Writing your own recipe
Overview
Teaching: 15 min
Exercises: 30 min
Compatibility: ESMValTool v2.10.0Questions
How do I create a new recipe?
Can I use different preprocessors for different variables?
Can I use different datasets for different variables?
How can I combine different preprocessor functions?
Can I run the same recipe for multiple ensemble members?
Objectives
Create a recipe with multiple preprocessors
Use different preprocessors for different variables
Run a recipe with variables from different datasets
Introduction
One of the key strengths of ESMValTool is in making complex analyses reusable and reproducible. But that doesn’t mean everything in ESMValTool needs to be complex. Sometimes, the biggest challenge is in keeping things simple. You probably know the ‘warming stripes’ visualization by Professor Ed Hawkins. On the site https://showyourstripes.info you can find the same visualization for many regions in the world.
Shared by Ed Hawkins under a Creative Commons 4.0 Attribution International licence. Source: https://showyourstripes.info
In this episode, we will reproduce and extend this functionality with ESMValTool. We have prepared a small Python script that takes a NetCDF file with timeseries data, and visualizes it in the form of our desired warming stripes figure.
The diagnostic script that we will use is called warming_stripes.py
and
can be downloaded here.
Download the file and store it in your working directory. If you want, you may also have a look at the contents, but it is not necessary to do so for this lesson.

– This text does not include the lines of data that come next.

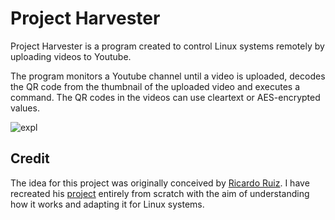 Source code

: # Project Harvester

Project Harvester is a program created to control Linux systems remotely by uploading videos to Youtube.

The program monitors a Youtube channel until a video is uploaded, decodes the QR code from the thumbnail of the uploaded video and executes a command. The QR codes in the videos can use cleartext or AES-encrypted values.


![expl](https://github.com/ninjawill543/Project-Harvester/assets/112950582/90af6b2d-0e77-442e-b334-6426dcbdb198)

## Credit

The idea for this project was originally conceived by [Ricardo Ruiz](https://github.com/ricardojoserf). I have recreated his [project](https://github.com/ricardojoserf/SharpCovertTube) entirely from scratch with the aim of understanding how it works and adapting it for Linux systems.
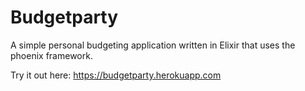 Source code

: # Budgetparty

A simple personal budgeting application written in Elixir that uses the phoenix framework.

Try it out here:
https://budgetparty.herokuapp.com
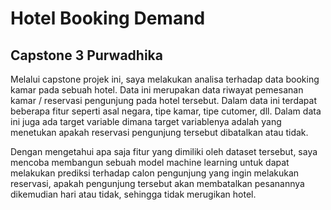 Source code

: # Hotel Booking Demand
## Capstone 3 Purwadhika

Melalui capstone projek ini, saya melakukan analisa terhadap data booking kamar pada sebuah hotel. Data ini merupakan data riwayat pemesanan kamar / reservasi pengunjung pada hotel tersebut. Dalam data ini terdapat beberapa fitur seperti asal negara, tipe kamar, tipe cutomer, dll. Dalam data ini juga ada target variable dimana target variablenya adalah yang menetukan apakah reservasi pengunjung tersebut dibatalkan atau tidak.

Dengan mengetahui apa saja fitur yang dimiliki oleh dataset tersebut, saya mencoba membangun sebuah model machine learning untuk dapat melakukan prediksi terhadap calon pengunjung yang ingin melakukan reservasi, apakah pengunjung tersebut akan membatalkan pesanannya dikemudian hari atau tidak, sehingga tidak merugikan hotel.
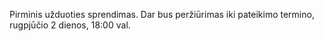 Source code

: Pirminis užduoties sprendimas. Dar bus peržiūrimas iki pateikimo termino, rugpjūčio 2 dienos, 18:00 val. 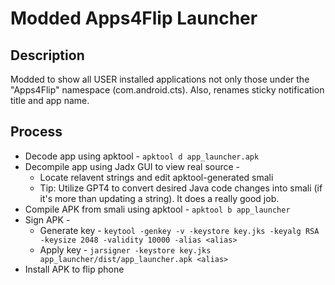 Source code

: # Modded Apps4Flip Launcher

## Description

Modded to show all USER installed applications not only those under the "Apps4Flip" namespace (com.android.cts).
Also, renames sticky notification title and app name.

## Process

-   Decode app using apktool - `apktool d app_launcher.apk`
-   Decompile app using Jadx GUI to view real source -
    -   Locate relavent strings and edit apktool-generated smali
    -   Tip: Utilize GPT4 to convert desired Java code changes into smali (if it's more than updating a string). It does a really good job.
-   Compile APK from smali using apktool - `apktool b app_launcher`
-   Sign APK -
    -   Generate key - `keytool -genkey -v -keystore key.jks -keyalg RSA -keysize 2048 -validity 10000 -alias <alias>`
    -   Apply key - `jarsigner -keystore key.jks app_launcher/dist/app_launcher.apk <alias>`
-   Install APK to flip phone
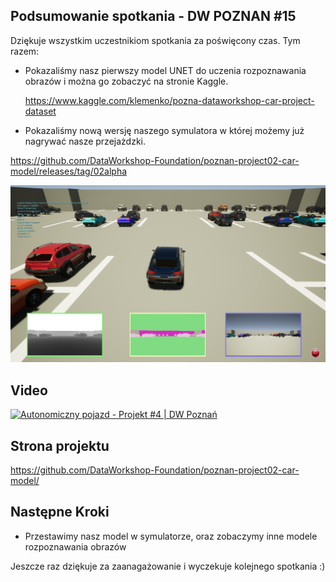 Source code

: ## Podsumowanie spotkania - DW POZNAN #15

Dziękuje wszystkim uczestnikiom spotkania za poświęcony czas. Tym razem:

* Pokazaliśmy nasz pierwszy model UNET do uczenia rozpoznawania obrazów i można go zobaczyć na stronie Kaggle.

  https://www.kaggle.com/klemenko/pozna-dataworkshop-car-project-dataset

* Pokazaliśmy nową wersję naszego symulatora w której możemy już nagrywać nasze przejażdzki.

https://github.com/DataWorkshop-Foundation/poznan-project02-car-model/releases/tag/02alpha

![1601645866714](assets/94930046-25d9d280-04c6-11eb-9a2a-8004d33d9f90.png)



## Video

[![Autonomiczny pojazd - Projekt #4 | DW Poznań](http://img.youtube.com/vi/4BbZkidn43s/0.jpg)](https://www.youtube.com/watch?v=4BbZkidn43s)

## Strona projektu

https://github.com/DataWorkshop-Foundation/poznan-project02-car-model/

## Następne Kroki

* Przestawimy nasz model w symulatorze, oraz zobaczymy inne modele rozpoznawania obrazów



Jeszcze raz dziękuje za zaanagażowanie i wyczekuje kolejnego spotkania :)  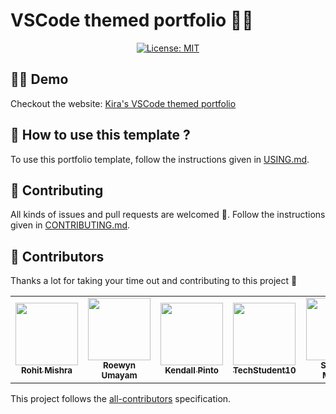 # VSCode themed portfolio 👨‍💻

<div align="center">
<a href="https://github.com/kira272921/vscode-themed-portfolio/blob/main/LICENSE" target="_blank">
<img alt="License: MIT" src="https://img.shields.io/badge/License-MIT-yellow.svg" />
</a>
</div>

## 👨‍💻 Demo

Checkout the website: [Kira's VSCode themed portfolio](https://kiradev.co)

## 🤔 How to use this template ?

To use this portfolio template, follow the instructions given in [USING.md](https://github.com/Kira272921/vscode-themed-portfolio/blob/main/USING.md).

## 🤝 Contributing

All kinds of issues and pull requests are welcomed 🙌. Follow the instructions given in [CONTRIBUTING.md](https://github.com/Kira272921/vscode-themed-portfolio/blob/main/CONTRIBUTING.md).

## 🥳 Contributors

Thanks a lot for taking your time out and contributing to this project 🙌

<!-- ALL-CONTRIBUTORS-LIST:START - Do not remove or modify this section -->
<!-- prettier-ignore-start -->
<!-- markdownlint-disable -->
<table>
  <tr>
    <td align="center"><a href="https://github.com/shockz09"><img src="https://avatars.githubusercontent.com/u/87615572?v=4" width="100px;" alt=""/><br /><sub><b>Rohit Mishra</b></sub></a></td>
    <td align="center"><a href="https://www.roewynumayam.com"><img src="https://avatars.githubusercontent.com/u/61628982?v=4" width="100px;" alt=""/><br /><sub><b>Roewyn Umayam</b></sub></a></td>
    <td align="center"><a href="https://kendalldoescoding.gq"><img src="https://avatars.githubusercontent.com/u/84712013?v=4" width="100px;" alt=""/><br /><sub><b>Kendall Pinto</b></sub></a></td>
    <td align="center"><a href="https://www.youtube.com/channel/UCzb9_b2UY29xuY-S8BsmpOg"><img src="https://avatars.githubusercontent.com/u/76978184?v=4" width="100px;" alt=""/><br /><sub><b>TechStudent10</b></sub></a></td>
    <td align="center"><a href="https://github.com/sri-nivas1227"><img src="https://avatars.githubusercontent.com/u/83027963?v=4" width="100px;" alt=""/><br /><sub><b>Srinivas Mekala</b></sub></a></td>
    <td align="center"><a href="https://github.com/rishabh1y"><img src="https://avatars.githubusercontent.com/u/88483758?v=4" width="100px;" alt=""/><br /><sub><b>rishabh1y</b></sub></a></td>
  </tr>
</table>

<!-- markdownlint-restore -->
<!-- prettier-ignore-end -->

<!-- ALL-CONTRIBUTORS-LIST:END -->

This project follows the [all-contributors](https://github.com/all-contributors/all-contributors) specification.

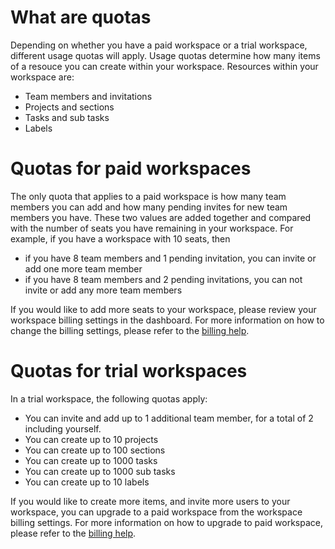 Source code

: # What are quotas

Depending on whether you have a paid workspace or a trial workspace, different
usage quotas will apply. Usage quotas determine how many items of a resouce you
can create within your workspace. Resources within your workspace are:

- Team members and invitations
- Projects and sections
- Tasks and sub tasks
- Labels

# Quotas for paid workspaces

The only quota that applies to a paid workspace is how many team members you
can add and how many pending invites for new team members you have. These
two values are added together and compared with the number of seats you have
remaining in your workspace. For example, if you have a workspace with 10
seats, then

- if you have 8 team members and 1 pending invitation, you can invite or add
  one more team member
- if you have 8 team members and 2 pending invitations, you can not invite
  or add any more team members

If you would like to add more seats to your workspace, please review your
workspace billing settings in the dashboard. For more information on how to
change the billing settings, please refer to the [billing help](/help/billing).

# Quotas for trial workspaces

In a trial workspace, the following quotas apply:

- You can invite and add up to 1 additional team member, for a total of 2
  including yourself.
- You can create up to 10 projects
- You can create up to 100 sections
- You can create up to 1000 tasks
- You can create up to 1000 sub tasks
- You can create up to 10 labels

If you would like to create more items, and invite more users to your
workspace, you can upgrade to a paid workspace from the workspace billing
settings. For more information on how to upgrade to paid workspace, please
refer to the [billing help](/help/billing).
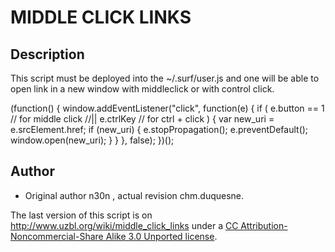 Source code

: MIDDLE CLICK LINKS
==================

Description
-----------

This script must be deployed into the ~/.surf/user.js and one will be able to open link 
in a new window with middleclick or with control click.

(function() {
	window.addEventListener("click", function(e) {
		if (
                      e.button == 1 // for middle click
                      //|| e.ctrlKey   // for ctrl + click
                   ) {
			var new_uri = e.srcElement.href;
			if (new_uri) {
				e.stopPropagation();
				e.preventDefault();
				window.open(new_uri);
			}
		}
	}, false);
})();

Author
------

- Original author n30n , actual revision chm.duquesne.

The last version of this script is on http://www.uzbl.org/wiki/middle_click_links
under a [CC Attribution-Noncommercial-Share Alike 3.0 Unported license](http://creativecommons.org/licenses/by-nc-sa/3.0/).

We will write an ESMValTool recipe that takes some data, performs the necessary preprocessing, and then runs this Python script.
Drawing up a plan
Previously, we saw that running ESMValTool executes a number of tasks. What tasks do you think we will need to execute and what should each of these tasks do to generate the warming stripes?
Answer
In this episode, we will need to do the following two tasks:
- A preprocessing task that converts the gridded temperature data to a timeseries of global temperature anomalies
- A diagnostic tasks that calls our Python script, taking our preprocessed timeseries data as input.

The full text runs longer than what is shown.